- Instructions to follow -
Copy the entries below word for word, but omit any pictures they contain.

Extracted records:
Start of Block

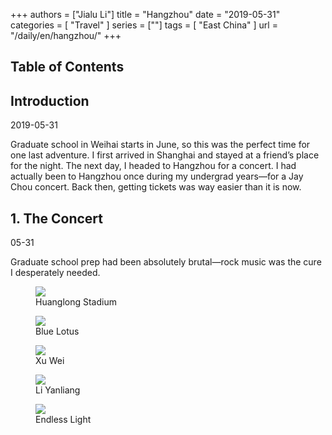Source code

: +++
authors = ["Jialu Li"]
title = "Hangzhou"
date = "2019-05-31"
categories = [
    "Travel"
]
series = [""]
tags = [
    "East China"
]
url = "/daily/en/hangzhou/"
+++
<!DOCTYPE html>
<html lang="en">
<head>
    <meta charset="UTF-8">
    <meta name="viewport" content="width=device-width, initial-scale=1.0">
    <link rel="stylesheet" href="/assets/css/styles.css">
    <script src="/assets/js/toc.js"></script>
</head>
<body>
    <article>
        <nav>
            <h2>Table of Contents</h2>
            <ul id="toc">
                <!-- TOC items will be dynamically generated here -->
            </ul>
        </nav>
        <section>
            <h2>Introduction</h2>
            <p>2019-05-31</p>
            <p>Graduate school in Weihai starts in June, so this was the perfect time for one last adventure. I first arrived in Shanghai and stayed at a friend’s place for the night. The next day, I headed to Hangzhou for a concert. I had actually been to Hangzhou once during my undergrad years—for a Jay Chou concert. Back then, getting tickets was way easier than it is now.</p>
        </section>
        <section>
            <h2>1. The Concert</h2>
            <p>05-31 <i class="fas fa-sun"></i></p>
            <p>Graduate school prep had been absolutely brutal—rock music was the cure I desperately needed.</p>
            <div class="container">
                <div class="image">
                    <figure>
                        <a data-fancybox="gallery" href="/images/daily-travel/hangzhou1.png">
                            <img src="/images/daily-travel/hangzhou1.png" loading="lazy">
                        </a>
                        <figcaption>Huanglong Stadium</figcaption>
                    </figure>
                </div>
            </div>
        </section>
        <section>
            <div class="container">
                <div class="image">
                    <figure>
                        <a data-fancybox="gallery" href="/images/daily-travel/hangzhou2.png">
                            <img src="/images/daily-travel/hangzhou2.png" loading="lazy">
                        </a>
                        <figcaption>Blue Lotus</figcaption>
                    </figure>
                </div>
                <div class="image">
                    <figure>
                        <a data-fancybox="gallery" href="/images/daily-travel/hangzhou3.png">
                            <img src="/images/daily-travel/hangzhou3.png" loading="lazy">
                        </a>
                        <figcaption>Xu Wei</figcaption>
                    </figure>
                </div>
                <div class="image">
                    <figure>
                        <a data-fancybox="gallery" href="/images/daily-travel/hangzhou4.png">
                            <img src="/images/daily-travel/hangzhou4.png" loading="lazy">
                        </a>
                        <figcaption>Li Yanliang</figcaption>
                    </figure>
                </div>
            </div>
        </section>
        <section>
            <div class="container">
                <div class="image">
                    <figure>
                        <a data-fancybox="gallery" href="/images/daily-travel/hangzhou5.png">
                            <img src="/images/daily-travel/hangzhou5.png" loading="lazy">
                        </a>
                        <figcaption>Endless Light</figcaption>
                    </figure>
                </div>
            </div>
        </section>
    </article>
</body>
</html>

End of Block

- Exercise answer -
Source code

: +++
authors = ["Jialu Li"]
title = "Hangzhou"
date = "2019-05-31"
categories = [
    "Travel"
]
series = [""]
tags = [
    "East China"
]
url = "/daily/en/hangzhou/"
+++
<!DOCTYPE html>
<html lang="en">
<head>
    <meta charset="UTF-8">
    <meta name="viewport" content="width=device-width, initial-scale=1.0">
    <link rel="stylesheet" href="/assets/css/styles.css">
    <script src="/assets/js/toc.js"></script>
</head>
<body>
    <article>
        <nav>
            <h2>Table of Contents</h2>
            <ul id="toc">
                <!-- TOC items will be dynamically generated here -->
            </ul>
        </nav>
        <section>
            <h2>Introduction</h2>
            <p>2019-05-31</p>
            <p>Graduate school in Weihai starts in June, so this was the perfect time for one last adventure. I first arrived in Shanghai and stayed at a friend’s place for the night. The next day, I headed to Hangzhou for a concert. I had actually been to Hangzhou once during my undergrad years—for a Jay Chou concert. Back then, getting tickets was way easier than it is now.</p>
        </section>
        <section>
            <h2>1. The Concert</h2>
            <p>05-31 <i class="fas fa-sun"></i></p>
            <p>Graduate school prep had been absolutely brutal—rock music was the cure I desperately needed.</p>
            <div class="container">
                <div class="image">
                    <figure>
                        <a data-fancybox="gallery" href="/images/daily-travel/hangzhou1.png">
                            <img src="/images/daily-travel/hangzhou1.png" loading="lazy">
                        </a>
                        <figcaption>Huanglong Stadium</figcaption>
                    </figure>
                </div>
            </div>
        </section>
        <section>
            <div class="container">
                <div class="image">
                    <figure>
                        <a data-fancybox="gallery" href="/images/daily-travel/hangzhou2.png">
                            <img src="/images/daily-travel/hangzhou2.png" loading="lazy">
                        </a>
                        <figcaption>Blue Lotus</figcaption>
                    </figure>
                </div>
                <div class="image">
                    <figure>
                        <a data-fancybox="gallery" href="/images/daily-travel/hangzhou3.png">
                            <img src="/images/daily-travel/hangzhou3.png" loading="lazy">
                        </a>
                        <figcaption>Xu Wei</figcaption>
                    </figure>
                </div>
                <div class="image">
                    <figure>
                        <a data-fancybox="gallery" href="/images/daily-travel/hangzhou4.png">
                            <img src="/images/daily-travel/hangzhou4.png" loading="lazy">
                        </a>
                        <figcaption>Li Yanliang</figcaption>
                    </figure>
                </div>
            </div>
        </section>
        <section>
            <div class="container">
                <div class="image">
                    <figure>
                        <a data-fancybox="gallery" href="/images/daily-travel/hangzhou5.png">
                            <img src="/images/daily-travel/hangzhou5.png" loading="lazy">
                        </a>
                        <figcaption>Endless Light</figcaption>
                    </figure>
                </div>
            </div>
        </section>
    </article>
</body>
</html>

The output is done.